Ansaldo Energia betreibt in Birr ein Gaskraftwerk im Testbetrieb: Winfried Kuhn, Head of Supply Chain AES, Gerd René Albiez,Chef Ansaldo in Baden, und Felix Ruckli, Unterhaltsverantwortlicher in Birr, zeigen das Werk der AZ.

Alex Spichale

Grossräte von SVP, Mitte, Grünen, EVP, GLP und SP sprachen sich schon im Januar dafür aus, das bestehende Gaskraftwerk von Ansaldo in Birr als Reserve-Anlage einzusetzen, wenn es im Winter zu einer Stromlücke kommen sollte.
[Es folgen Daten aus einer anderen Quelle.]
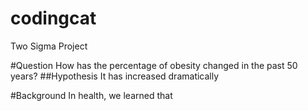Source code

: # codingcat
Two Sigma Project

#Question
How has the percentage of obesity changed in the past 50 years?
##Hypothesis
It has increased dramatically


#Background
In health, we learned that 

#

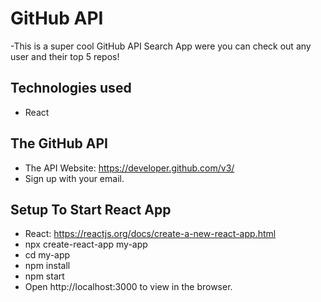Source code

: # GitHub API

-This is a super cool GitHub API Search App were you can check out any user and their top 5 repos!


## Technologies used
- React


## The GitHub API
- The API Website: https://developer.github.com/v3/
- Sign up with your email.


## Setup To Start React App
- React: https://reactjs.org/docs/create-a-new-react-app.html
- npx create-react-app my-app
- cd my-app
- npm install
- npm start
- Open http://localhost:3000 to view in the browser.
Gian von Planta (GLP) und seine Mitstreiter stiessen bei der Regierung auf offene Ohren: Man könne sich vorstellen, mit dem Betreiber ein entsprechendes Abkommen zu schliessen, antwortete diese auf den Vorstoss.
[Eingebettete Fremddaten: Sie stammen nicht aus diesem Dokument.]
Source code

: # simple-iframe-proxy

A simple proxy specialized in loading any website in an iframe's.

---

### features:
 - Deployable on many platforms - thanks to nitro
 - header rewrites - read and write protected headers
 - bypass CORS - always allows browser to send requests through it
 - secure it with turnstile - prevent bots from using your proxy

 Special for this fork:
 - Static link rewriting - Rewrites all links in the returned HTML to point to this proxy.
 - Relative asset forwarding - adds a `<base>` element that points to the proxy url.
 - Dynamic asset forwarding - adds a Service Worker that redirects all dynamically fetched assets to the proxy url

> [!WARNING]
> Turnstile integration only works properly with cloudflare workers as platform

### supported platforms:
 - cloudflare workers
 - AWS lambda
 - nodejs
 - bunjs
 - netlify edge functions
Später sagte Bundesrätin Simonetta Sommaruga gegenüber der AZ, bei der Suche nach einem Standort für ein Gaskraftwerk hätten bestehende Anlagen einen Vorteil. Birr erschien auch in der Liste der Eidgenössischen Elektrizitätskommission (Elcom) als Standort. Seither blieb es relativ ruhig, doch nun kommt neue Bewegung in die Frage, wie die Versuchsanlage in Birr genutzt werden könnte.

Wie die «Sonntags- Zeitung» berichtet, prüft das Energiedepartement von Sommaruga auch Ölkraftwerke. Diese sind zwar klimaschädlicher als Gas, weil bei der Verbrennung mehr CO2 entsteht, dafür sollte im Winter genügend Öl verfügbar sein – was beim Gas aufgrund der Abhängigkeit von Russland ungewiss ist. Das Departement sagt zwar nicht, ob das Kraftwerk in Birr konkret geprüft werden, klar ist aber: Es ist für den Betrieb mit Öl geeignet.
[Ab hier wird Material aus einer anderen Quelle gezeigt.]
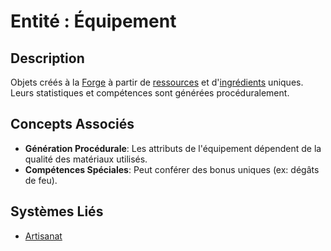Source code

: # Entité : Équipement

## Description
Objets créés à la [Forge](./Building.md) à partir de [ressources](./Resource.md) et d'[ingrédients](./Ingredient.md) uniques. Leurs statistiques et compétences sont générées procéduralement.

## Concepts Associés
- **Génération Procédurale**: Les attributs de l'équipement dépendent de la qualité des matériaux utilisés.
- **Compétences Spéciales**: Peut conférer des bonus uniques (ex: dégâts de feu).

## Systèmes Liés
- [Artisanat](../Systems/Crafting.md)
Betreiberfirma Ansaldo ist bereit, den Ölbetrieb zu prüfen

Eine Turbine kann so viel Strom produzieren wie das AKW Beznau 1. Zudem führen Bahngleise auf das Areal und es gibt dort Öltanks, wie die «Sonntags-Zeitung» berichtet. Gerd Albiez, Verwaltungsratspräsident von Ansaldo Energia Switzerland, sagt gegenüber der Zeitung allerdings: «Unter normalen Umständen ist es ökonomisch und rechtlich nicht möglich, das Kraftwerk in Birr bis im kommenden Winter so weit zu haben, dass es als Reservekraftwerk für die Stromproduktion zur Verfügung steht.»

So berichtet der Fernsehsender Tele M1 über das Thema.

Tele M1

Doch wegen der drohenden Stromlücke erklärt sich Ansaldo nun bereit, die Inbetriebnahme für diesen Winter zu prüfen. Dies unter der Bedingung, dass «Kosten keine Rolle spielen und der Bund kurzfristig mit Notrecht die Bewilligung ermöglichen würde», sagt Albiez. Der Grünliberale Gian von Planta sagt, er würde dies unterstützen und glaube, dass die Anlage betriebsbereit gemacht werden könnte.

Grünen-Grossrat: Versorgungssicherheit muss gewährleistet sein

Zusammen mit ihm hat auch Jonas Fricker von den Grünen den Vorstoss für ein Gaskraftwerk im Januar unterschrieben. Was sagt der frühere Grünen-Nationalrat zu einem Betrieb mit Öl? «Ich sehe das pragmatisch: Die Klimaziele müssen natürlich erreicht werden, auf dem Weg dahin muss aber die Versorgungssicherheit gewährleistet sein.» Fricker weist darauf hin, dass das Kraftwerk in Birr nur für den Notfall gedacht sei. Vor dem Hintergrund der Gasknappheit sei es aber richtig, auch den Betrieb mit Öl zu prüfen, findet er.